Boucher paused to look at her in the moonlight. Whatever he seemed to be looking for he must have found.
“Yes. In the beginning, he couldn’t walk. He lay in bed for several weeks, only moving with the aid of others or a Bath chair. For a previously healthy young man, being trapped in such a way was, I think, a greater punishment than the injuries. Once he started to try to walk, he fell so frequently that he became afraid to try, until he became as you see him now.” The sorrow was evident in the butler’s tone.
“I believe if he attends Lord Pembroke’s ball, it might revive his interest in life, perhaps encourage him to try to walk more. Tonight, I admit I agitated him a bit, but he crossed the room perfectly without his cane.” This revelation made Mr. Boucher’s brows rise in surprise. “And the moment I called attention to it, he seemed to need it immediately.”
The butler stroked his chin. “Ah… You believe he has come to rely on his cane too much. That it has become not only a physical crutch but one for his spirit as well?”
“Yes, that’s it exactly.”
Boucher eyed her sagely as they walked through the hall of portraits and entered a corridor with doors to a dozen other chambers. “I believe you are correct. What do you advise, then?”
“I profess I haven’t the foggiest idea. But I wonder if it might not be good to open the house up again?”
Boucher answered with a nod.
“Then open the windows, let the furnishings breathe. Do it after we have left for the ball. That way once he has returned, hopefully in better spirits, he will find the joy of his home again as it sparkles and shines.”
Boucher was smiling broadly. “We could decorate for Christmas. The master used to love Christmas. Perhaps we could even invite some of his closest friends over.”
“What a splendid idea!” She was delighted to see how devoted Mr. Boucher was to his master.
The butler stopped and opened a door to his right. “This is the Lily Room, Lady Ella. I’ll send Cora to you in a few minutes. Marcus, his lordship’s valet, is also around to carry hot water for a bath, if you desire one. There’s a section of kitchens just one floor below, so heating water is no trouble.”
“Thank you, that would be lovely.”
“I shall have Marcus start preparing your bath, then. Cora will bring you some dinner while you wait.”
“Thank you, Mr. Boucher.” She touched the butler’s arm. “I’m glad to know Lord Kent has such devoted staff. He is worthy of it, even if he has fallen on hard times.”
Mr. Boucher patted her arm. “I quite agree. His lordship is a fine man, and we are all honored to serve him.”
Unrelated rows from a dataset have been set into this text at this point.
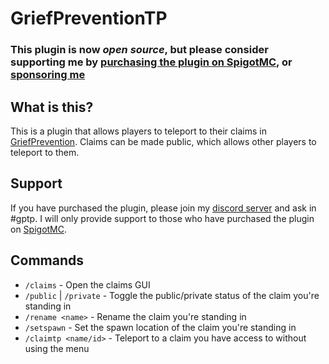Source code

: # GriefPreventionTP

### This plugin is now *open source*, but please consider supporting me by [purchasing the plugin on SpigotMC](https://www.spigotmc.org/resources/griefpreventiontp.102521/), or [sponsoring me](https://github.com/sponsors/Badbird5907)

## What is this?
This is a plugin that allows players to teleport to their claims in [GriefPrevention](https://www.spigotmc.org/resources/griefprevention.1884/). Claims can be made public, which allows other players to teleport to them.

## Support
If you have purchased the plugin, please join my [discord server](https://discord.badbird.dev/) and ask in #gptp. I will only provide support to those who have purchased the plugin on [SpigotMC](https://www.spigotmc.org/resources/griefpreventiontp.102521/).

## Commands
- `/claims` - Open the claims GUI
- `/public` | `/private` - Toggle the public/private status of the claim you're standing in
- `/rename <name>` - Rename the claim you're standing in
- `/setspawn` - Set the spawn location of the claim you're standing in
- `/claimtp <name/id>` - Teleport to a claim you have access to without using the menu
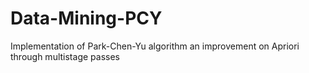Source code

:# Data-Mining-PCY
Implementation of Park-Chen-Yu algorithm an improvement on Apriori through multistage passes
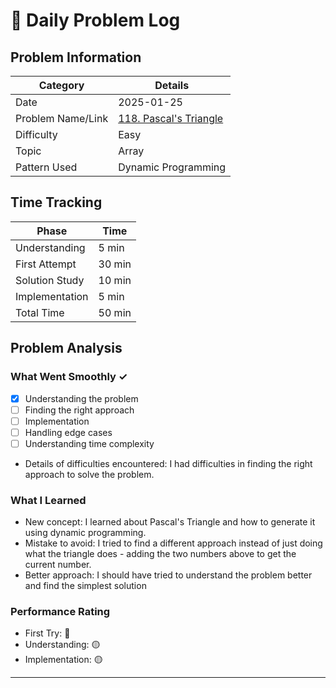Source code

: # 📝 Daily Problem Log

## Problem Information
| Category          | Details                                                                               |
|-------------------|---------------------------------------------------------------------------------------|
| Date              | 2025-01-25                                                                            |
| Problem Name/Link | [118. Pascal's Triangle](https://leetcode.com/problems/pascals-triangle/description/) |
| Difficulty        | Easy                                                                                  |
| Topic             | Array                                                                                 |
| Pattern Used      | Dynamic Programming                                                                   |

## Time Tracking
| Phase          | Time   |
|----------------|--------|
| Understanding  | 5 min  |
| First Attempt  | 30 min |
| Solution Study | 10 min |
| Implementation | 5 min  |
| Total Time     | 50 min |

## Problem Analysis
### What Went Smoothly ✓
- [x] Understanding the problem
- [ ] Finding the right approach
- [ ] Implementation
- [ ] Handling edge cases
- [ ] Understanding time complexity
- Details of difficulties encountered: I had difficulties in finding the right approach to solve the problem.

### What I Learned
- New concept: I learned about Pascal's Triangle and how to generate it using dynamic programming.
- Mistake to avoid: I tried to find a different approach instead of just doing what the triangle does - adding the two numbers above to get the current number.
- Better approach: I should have tried to understand the problem better and find the simplest solution

### Performance Rating
- First Try: 🔴
- Understanding: 🟡
- Implementation: 🟡

---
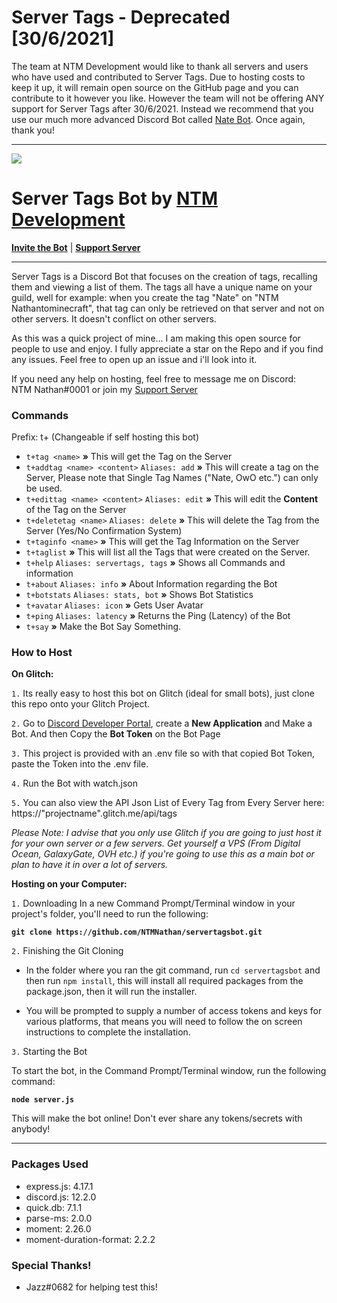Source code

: # Server Tags - Deprecated [30/6/2021]
The team at NTM Development would like to thank all servers and users who have used and contributed to Server Tags. Due to hosting costs to keep it up, it will remain open source on the GitHub page and you can contribute to it however you like. However the team will not be offering ANY support for Server Tags after 30/6/2021. Instead we recommend that you use our much more advanced Discord Bot called [Nate Bot](https://natebot.xyz/). Once again, thank you!

<hr>
<img src="https://i.imgur.com/5qnd7Mb.png">

# Server Tags Bot by [NTM Development](https://dev.ntmnathan.com/)
**[Invite the Bot](https://discordapp.com/oauth2/authorize?client_id=649805592059183134&scope=bot&permissions=117760)** | **[Support Server](https://discordapp.com/invite/G2rb53z)**
<hr>

Server Tags is a Discord Bot that focuses on the creation of tags, recalling them and viewing a list of them. The tags all have a unique name on your guild, well for example: when you create the tag "Nate" on "NTM Nathantominecraft", that tag can only be retrieved on that server and not on other servers. It doesn't conflict on other servers.

As this was a quick project of mine... I am making this open source for people to use and enjoy. I fully appreciate a star on the Repo and if you find any issues. Feel free to open up an issue and i'll look into it.

If you need any help on hosting, feel free to message me on Discord:<br>NTM Nathan#0001 or join my [Support Server](https://discord.gg/G2rb53z)

<h3>Commands</h3>
Prefix: t+ (Changeable if self hosting this bot)

- `t+tag <name>` **»** This will get the Tag on the Server
- `t+addtag <name> <content>` `Aliases: add` **»** This will create a tag on the Server, Please note that Single Tag Names ("Nate, OwO etc.") can only be used.
- `t+edittag <name> <content>` `Aliases: edit` **»** This will edit the **Content** of the Tag on the Server
- `t+deletetag <name>` `Aliases: delete` **»** This will delete the Tag from the Server (Yes/No Confirmation System)
- `t+taginfo <name>` **»** This will get the Tag Information on the Server
- `t+taglist` **»** This will list all the Tags that were created on the Server.
- `t+help` `Aliases: servertags, tags` **»** Shows all Commands and information
- `t+about` `Aliases: info` **»** About Information regarding the Bot
- `t+botstats` `Aliases: stats, bot` **»** Shows Bot Statistics
- `t+avatar` `Aliases: icon` **»** Gets User Avatar
- `t+ping` `Aliases: latency` **»** Returns the Ping (Latency) of the Bot
- `t+say` **»** Make the Bot Say Something.

<h3>
  How to Host
</h3>

**On Glitch:**

`1.` Its really easy to host this bot on Glitch (ideal for small bots), just clone this repo onto your Glitch Project.

`2.` Go to [Discord Developer Portal](https://discordapp.com/developers/applications/), create a **New Application** and Make a Bot. And then Copy the **Bot Token** on the Bot Page

`3.` This project is provided with an .env file so with that copied Bot Token, paste the Token into the .env file.

`4.` Run the Bot with watch.json

`5.` You can also view the API Json List of Every Tag from Every Server here: https://"projectname".glitch.me/api/tags

*Please Note: I advise that you only use Glitch if you are going to just host it for your own server or a few servers. Get yourself a VPS (From Digital Ocean, GalaxyGate, OVH etc.) if you're going to use this as a main bot or plan to have it in over a lot of servers.*

**Hosting on your Computer:**

`1.` Downloading
In a new Command Prompt/Terminal window in your project's folder, you'll need to run the following:

**`git clone https://github.com/NTMNathan/servertagsbot.git`**

`2.` Finishing the Git Cloning

- In the folder where you ran the git command, run `cd servertagsbot` and then run `npm install`, this will install all required packages from the package.json, then it will run the installer.

- You will be prompted to supply a number of access tokens and keys for various platforms, that means you will need to follow the on screen instructions to complete the installation.

`3.` Starting the Bot

To start the bot, in the Command Prompt/Terminal window, run the following command:

**`node server.js`**

This will make the bot online! Don't ever share any tokens/secrets with anybody!

<hr>

<h3>
  Packages Used
</h3>

- express.js: 4.17.1
- discord.js: 12.2.0 
- quick.db: 7.1.1
- parse-ms: 2.0.0
- moment: 2.26.0
- moment-duration-format: 2.2.2

<h3>
  Special Thanks!
</h3>

- Jazz#0682 for helping test this!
When the butler left, Ella had a moment to explore the bedchamber. Her bed was made of white birch. The wood had been delicately carved, including the four spindles, which glittered with light gold netting rather than heavy brocade fabrics. Lilies had been carved into the headboard in beautiful patterns, and the stems of the flowers had been painted green. Ella brushed her fingertips over them and was swept away in wistfulness. She’d always loved lilies.
The coverlet on the bed was icy blue and made her think of a lake covered with frost. The fabric was embroidered with thousands of swirling stars and more lilies. The stitching must have taken months, but the end design was exquisite. This room was fit for a fae princess. Not her, perhaps, but she had to admit she would enjoy sleeping here tonight.
A portrait of a lovely woman in the fashion of the previous decade hung above the mantel opposite the bed.
Phillip’s mother? Most likely. She had kind eyes and an enigmatic smile that seemed to hint at old and happy secrets. It made Ella’s heart break. She would have loved to have met the Countess of Kent. Her own mother had been friends with her and had spoken often of how sweet and witty she was.
There was a brief knock on the door to her bedchamber, and Ella called out for whoever was there to enter. The door swung open to allow Lord Kent’s valet, Marcus, to enter, followed by a maid who brought tea. Marcus went into the dressing room to ready her a bath, and the maid, who introduced herself as Cora, set out a tray of cold cuts, hot stew, and some wine.
“Did his lordship return to his chambers all right?” Ella asked Marcus when he returned.
The valet exchanged a look with Cora before both of their gazes darted to the wall opposite her bed. “Er… Yes. Excuse me while I bring up the water, my lady.” Marcus left, and Cora began to unpack her clothes for the night, laying out a gown for travel in the morning.
“I should like to leave early in the day. Would it be possible for the cook to prepare a basket for my journey?”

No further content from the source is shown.